ニアとずっとこうしていられたらいいのに。
そう思って陰る心の中。もうじき私はきっと駄目になる。それを知ったらニアはどうするだろうか。一人で生きていけるように色々なことを教えてきたつもりだけれど、こんな砂漠の中で本当に生きていけるだろうか。話し相手がいなくなって寂しい思いをしないだろうか。
「田中、また無理してるでしょ」
「バレるかい?」
「バレバレだよ」
「んー、歳かな」
悟る。ほらニアだって言わないこと、あるじゃないか。私の先がそう長くないことをニアだってとっくに悟っていて、それだけは聞いてこようとしない。ごめんね、そうさせているのは私なのに。
「魔法、全然使えないんだっけ」
「この姿を保つことと、あとはこの前見せたようなちょっとした造形、くらいかな」
「元の姿に戻ったら力を使い続けなくてもいいから楽になるんじゃないの?」
「それがそうもいかないんだよ。
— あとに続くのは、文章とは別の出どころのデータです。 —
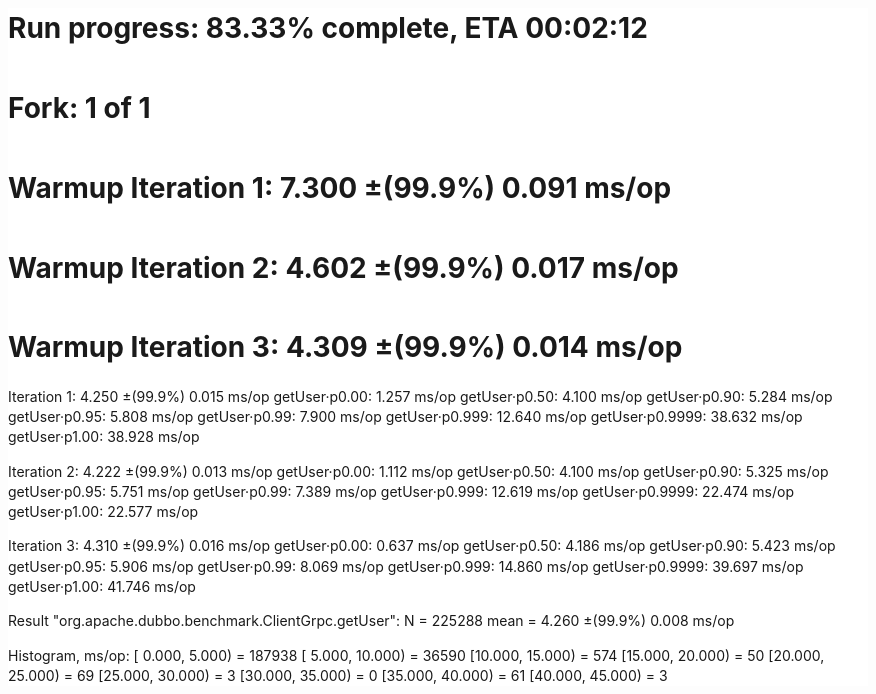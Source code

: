 # Run progress: 83.33% complete, ETA 00:02:12
# Fork: 1 of 1
# Warmup Iteration   1: 7.300 ±(99.9%) 0.091 ms/op
# Warmup Iteration   2: 4.602 ±(99.9%) 0.017 ms/op
# Warmup Iteration   3: 4.309 ±(99.9%) 0.014 ms/op
Iteration   1: 4.250 ±(99.9%) 0.015 ms/op
                 getUser·p0.00:   1.257 ms/op
                 getUser·p0.50:   4.100 ms/op
                 getUser·p0.90:   5.284 ms/op
                 getUser·p0.95:   5.808 ms/op
                 getUser·p0.99:   7.900 ms/op
                 getUser·p0.999:  12.640 ms/op
                 getUser·p0.9999: 38.632 ms/op
                 getUser·p1.00:   38.928 ms/op

Iteration   2: 4.222 ±(99.9%) 0.013 ms/op
                 getUser·p0.00:   1.112 ms/op
                 getUser·p0.50:   4.100 ms/op
                 getUser·p0.90:   5.325 ms/op
                 getUser·p0.95:   5.751 ms/op
                 getUser·p0.99:   7.389 ms/op
                 getUser·p0.999:  12.619 ms/op
                 getUser·p0.9999: 22.474 ms/op
                 getUser·p1.00:   22.577 ms/op

Iteration   3: 4.310 ±(99.9%) 0.016 ms/op
                 getUser·p0.00:   0.637 ms/op
                 getUser·p0.50:   4.186 ms/op
                 getUser·p0.90:   5.423 ms/op
                 getUser·p0.95:   5.906 ms/op
                 getUser·p0.99:   8.069 ms/op
                 getUser·p0.999:  14.860 ms/op
                 getUser·p0.9999: 39.697 ms/op
                 getUser·p1.00:   41.746 ms/op



Result "org.apache.dubbo.benchmark.ClientGrpc.getUser":
  N = 225288
  mean =      4.260 ±(99.9%) 0.008 ms/op

  Histogram, ms/op:
    [ 0.000,  5.000) = 187938 
    [ 5.000, 10.000) = 36590 
    [10.000, 15.000) = 574 
    [15.000, 20.000) = 50 
    [20.000, 25.000) = 69 
    [25.000, 30.000) = 3 
    [30.000, 35.000) = 0 
    [35.000, 40.000) = 61 
    [40.000, 45.000) = 3 
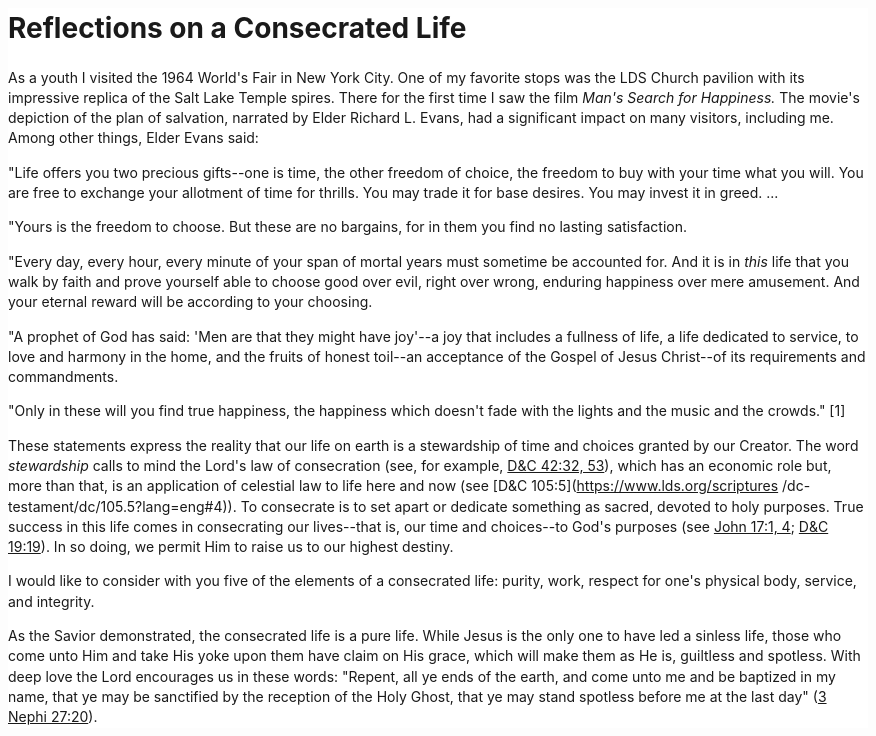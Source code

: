 # Reflections on a Consecrated Life

As a youth I visited the 1964 World's Fair in New York City. One of my
favorite stops was the LDS Church pavilion with its impressive replica of the
Salt Lake Temple spires. There for the first time I saw the film _Man's Search
for Happiness._ The movie's depiction of the plan of salvation, narrated by
Elder Richard L. Evans, had a significant impact on many visitors, including
me. Among other things, Elder Evans said:

"Life offers you two precious gifts--one is time, the other freedom of choice,
the freedom to buy with your time what you will. You are free to exchange your
allotment of time for thrills. You may trade it for base desires. You may
invest it in greed. ...

"Yours is the freedom to choose. But these are no bargains, for in them you
find no lasting satisfaction.

"Every day, every hour, every minute of your span of mortal years must
sometime be accounted for. And it is in _this_ life that you walk by faith and
prove yourself able to choose good over evil, right over wrong, enduring
happiness over mere amusement. And your eternal reward will be according to
your choosing.

"A prophet of God has said: 'Men are that they might have joy'--a joy that
includes a fullness of life, a life dedicated to service, to love and harmony
in the home, and the fruits of honest toil--an acceptance of the Gospel of
Jesus Christ--of its requirements and commandments.

"Only in these will you find true happiness, the happiness which doesn't fade
with the lights and the music and the crowds." [1]

These statements express the reality that our life on earth is a stewardship
of time and choices granted by our Creator. The word _stewardship_ calls to
mind the Lord's law of consecration (see, for example, [D&amp;C 42:32,
53](https://www.lds.org/scriptures/dc-testament/dc/42.32%2C53?lang=eng#31)),
which has an economic role but, more than that, is an application of celestial
law to life here and now (see [D&amp;C 105:5](https://www.lds.org/scriptures
/dc-testament/dc/105.5?lang=eng#4)). To consecrate is to set apart or dedicate
something as sacred, devoted to holy purposes. True success in this life comes
in consecrating our lives--that is, our time and choices--to God's purposes
(see [John 17:1,
4](https://www.lds.org/scriptures/nt/john/17.1%2C4?lang=eng#0); [D&amp;C
19:19](https://www.lds.org/scriptures/dc-testament/dc/19.19?lang=eng#18)). In
so doing, we permit Him to raise us to our highest destiny.

I would like to consider with you five of the elements of a consecrated life:
purity, work, respect for one's physical body, service, and integrity.

As the Savior demonstrated, the consecrated life is a pure life. While Jesus
is the only one to have led a sinless life, those who come unto Him and take
His yoke upon them have claim on His grace, which will make them as He is,
guiltless and spotless. With deep love the Lord encourages us in these words:
"Repent, all ye ends of the earth, and come unto me and be baptized in my
name, that ye may be sanctified by the reception of the Holy Ghost, that ye
may stand spotless before me at the last day" ([3 Nephi
27:20](https://www.lds.org/scriptures/bofm/3-ne/27.20?lang=eng#19)).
元の姿に戻ったら、歩くことすら億劫でその辺での垂れ死ぬだろうね」
「そういうもんなんだ」
「そういうもんなのさ」
今日はやけに風が静かで不気味なくらいだった。それでも同じように、行く宛てもなく歩くのが私達のやること。食料の為、水を確保する為、それよりも、歩くこと自体が歩く理由だった。私達は、歩く為に歩く。昨日歩いたから、今日も歩く。だから、明日も歩くのだ。その、明日がもし来なかったらニアに歩く理由が無くなってしまうのではないだろうか。私が死んだら、ニアはたった一人この地で、なにを糧に生きていくのだろう。ニアからの言葉に生返事を返して思考を掻き回す。そんな無意味な行動に疲れ果ててきた頃、スクラップ置き場の大きな廃材の元に日陰が出来ているのを見つけた。しばらく考えるのはやめよう、少し休憩して、それからまた考えればいい。